Faces in the Fire, by T. L. Hines

I have to give T. L. Hines a lot of credit. In Faces in the Fire he has, first of all, broken with standard Christian genre fiction in making his message implicit, not explicit. You’ll search in vain here for a conversion moment or an explanation of the way of salvation.

Secondly, he’s messed with the form. It’s not that nobody has ever written a story out of sequence before, it’s just that Christian novelists, in general, don’t have the confidence to do something so experimental. Faces in the Fire begins with Chapter 34, and proceeds to tell the major characters’ stories out of sequence, showing us the consequences before we see the causes. He does this pretty well, with the result that the reading experience closely approximates the mystery that is all of our lives.

Also, it’s the rare Christian novel that features a hit man, an e-mail spammer, and a drug addicted tattoo artist as sympathetic main characters.

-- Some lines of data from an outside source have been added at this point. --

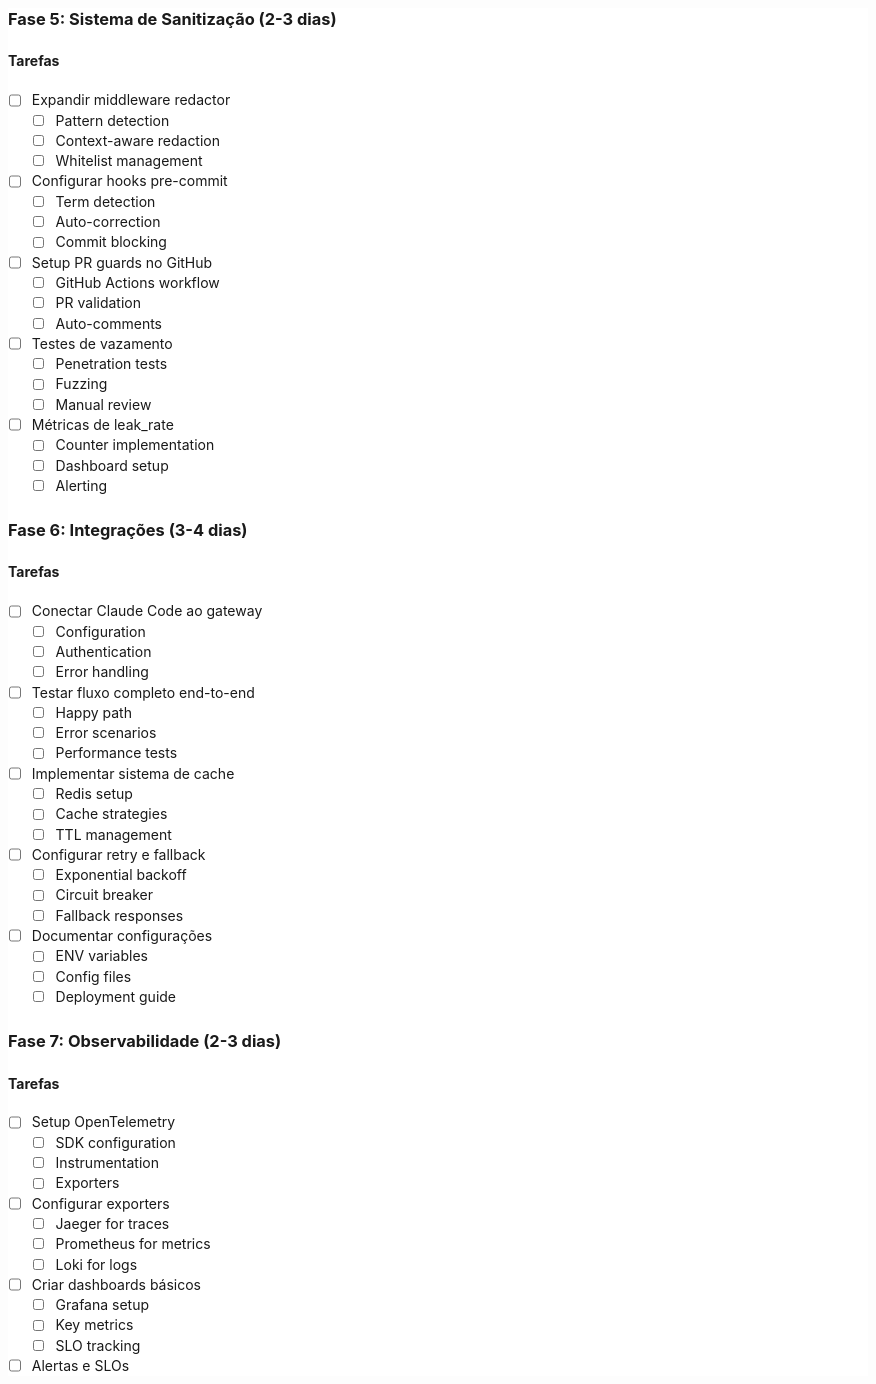 ### Fase 5: Sistema de Sanitização (2-3 dias)
#### Tarefas
- [ ] Expandir middleware redactor
  - [ ] Pattern detection
  - [ ] Context-aware redaction
  - [ ] Whitelist management
- [ ] Configurar hooks pre-commit
  - [ ] Term detection
  - [ ] Auto-correction
  - [ ] Commit blocking
- [ ] Setup PR guards no GitHub
  - [ ] GitHub Actions workflow
  - [ ] PR validation
  - [ ] Auto-comments
- [ ] Testes de vazamento
  - [ ] Penetration tests
  - [ ] Fuzzing
  - [ ] Manual review
- [ ] Métricas de leak_rate
  - [ ] Counter implementation
  - [ ] Dashboard setup
  - [ ] Alerting

### Fase 6: Integrações (3-4 dias)
#### Tarefas
- [ ] Conectar Claude Code ao gateway
  - [ ] Configuration
  - [ ] Authentication
  - [ ] Error handling
- [ ] Testar fluxo completo end-to-end
  - [ ] Happy path
  - [ ] Error scenarios
  - [ ] Performance tests
- [ ] Implementar sistema de cache
  - [ ] Redis setup
  - [ ] Cache strategies
  - [ ] TTL management
- [ ] Configurar retry e fallback
  - [ ] Exponential backoff
  - [ ] Circuit breaker
  - [ ] Fallback responses
- [ ] Documentar configurações
  - [ ] ENV variables
  - [ ] Config files
  - [ ] Deployment guide

### Fase 7: Observabilidade (2-3 dias)
#### Tarefas
- [ ] Setup OpenTelemetry
  - [ ] SDK configuration
  - [ ] Instrumentation
  - [ ] Exporters
- [ ] Configurar exporters
  - [ ] Jaeger for traces
  - [ ] Prometheus for metrics
  - [ ] Loki for logs
- [ ] Criar dashboards básicos
  - [ ] Grafana setup
  - [ ] Key metrics
  - [ ] SLO tracking
- [ ] Alertas e SLOs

We’re talking grace here, not works.

The story begins with Kurt Marlowe, a metal sculptor and sometime over the road trucker, who hears ghostly voices (he calls them “spooks”) in the used clothing he buys at estate sales. He does not respond to the voices, but uses their messages as inspiration for his art. Then one day he picks up a pair of shoes that put a picture in his mind more compelling than any he’s seen before. It’s an image so compelling it scares him. So he tries to throw the shoes away. But they keep coming back to him.

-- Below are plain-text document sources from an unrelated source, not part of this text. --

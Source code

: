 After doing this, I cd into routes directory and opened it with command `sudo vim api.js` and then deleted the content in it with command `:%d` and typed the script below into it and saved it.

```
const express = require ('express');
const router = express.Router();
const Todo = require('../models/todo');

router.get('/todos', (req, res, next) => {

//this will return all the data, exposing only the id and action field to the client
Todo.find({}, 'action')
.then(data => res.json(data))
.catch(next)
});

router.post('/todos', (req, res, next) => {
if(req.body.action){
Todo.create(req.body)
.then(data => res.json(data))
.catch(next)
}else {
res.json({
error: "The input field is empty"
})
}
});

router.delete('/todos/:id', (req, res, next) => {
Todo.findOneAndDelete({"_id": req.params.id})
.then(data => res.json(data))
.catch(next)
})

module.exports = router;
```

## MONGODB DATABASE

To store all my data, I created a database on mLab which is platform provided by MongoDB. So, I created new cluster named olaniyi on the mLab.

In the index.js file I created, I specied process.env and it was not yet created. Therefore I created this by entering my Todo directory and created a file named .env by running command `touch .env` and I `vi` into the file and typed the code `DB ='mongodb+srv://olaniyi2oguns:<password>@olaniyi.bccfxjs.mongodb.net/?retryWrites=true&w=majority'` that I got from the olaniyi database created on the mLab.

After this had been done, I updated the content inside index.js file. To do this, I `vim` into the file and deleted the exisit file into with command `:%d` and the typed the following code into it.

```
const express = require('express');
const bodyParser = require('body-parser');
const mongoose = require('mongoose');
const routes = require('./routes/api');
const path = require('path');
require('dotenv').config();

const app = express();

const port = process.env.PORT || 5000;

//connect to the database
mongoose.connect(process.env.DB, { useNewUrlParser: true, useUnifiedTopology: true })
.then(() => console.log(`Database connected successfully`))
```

He meets a woman in a truck stop, who gives him a ten digit number written on a napkin, in a plastic bag. Then the story switches to her background, and passes from her to yet another character…

It all comes together pretty neatly in the end. The plot strains a bit at points, I think, but that’s almost inevitable in a tightly woven story of this kind. All in all, a very good read.

Recommended, with cautions for adult subject matter.